Les « garanties de sécurité » voulues par Macron pour la Russie ne font pas l'unanimité

Le président français Emmanuel Macron a déclaré que l’Occident devrait réfléchir à la manière de répondre aux besoins de Moscou en matière de garanties de sécurité pour mettre fin à la guerre en Ukraine, mais son idée a suscité de vives critiques de la part de Kiev et de plusieurs partisans de la ligne dure de l’UE vis-à-vis de la Russie.
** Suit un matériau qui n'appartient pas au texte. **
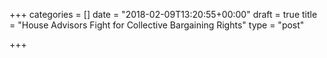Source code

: +++
categories = []
date = "2018-02-09T13:20:55+00:00"
draft = true
title = "House Advisors Fight for Collective Bargaining Rights"
type = "post"

+++

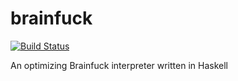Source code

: # brainfuck

[![Build Status](https://travis-ci.com/ajeetdsouza/brainfuck.svg?branch=master)](https://travis-ci.com/ajeetdsouza/brainfuck)

An optimizing Brainfuck interpreter written in Haskell
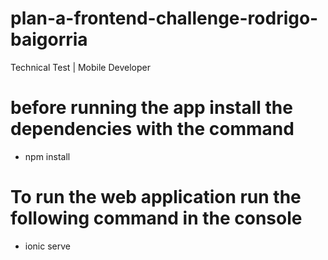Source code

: # plan-a-frontend-challenge-rodrigo-baigorria
Technical Test | Mobile Developer

# before running the app install the dependencies with the command
- npm install

# To run the web application run the following command in the console
- ionic serve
Les considérations du président français, prononcées lors d’une interview accordée à TF1 samedi (3 décembre), sont intervenues après les discussions de M. Macron avec son homologue américain Joe Biden à Washington, au cours desquels les deux dirigeants ont discuté de l’agression de la Russie en Ukraine et de la manière dont ils peuvent continuer à soutenir l’Ukraine.

« C’est-à-dire qu’un des points essentiels que nous devons aborder, comme le président [russe] [Vladimir] Poutine l’a d’ailleurs toujours dit, c’est la peur que l’OTAN vienne jusqu’à ses portes, c’est le déploiement d’armes qui peuvent menacer la Russie », a déclaré M. Macron.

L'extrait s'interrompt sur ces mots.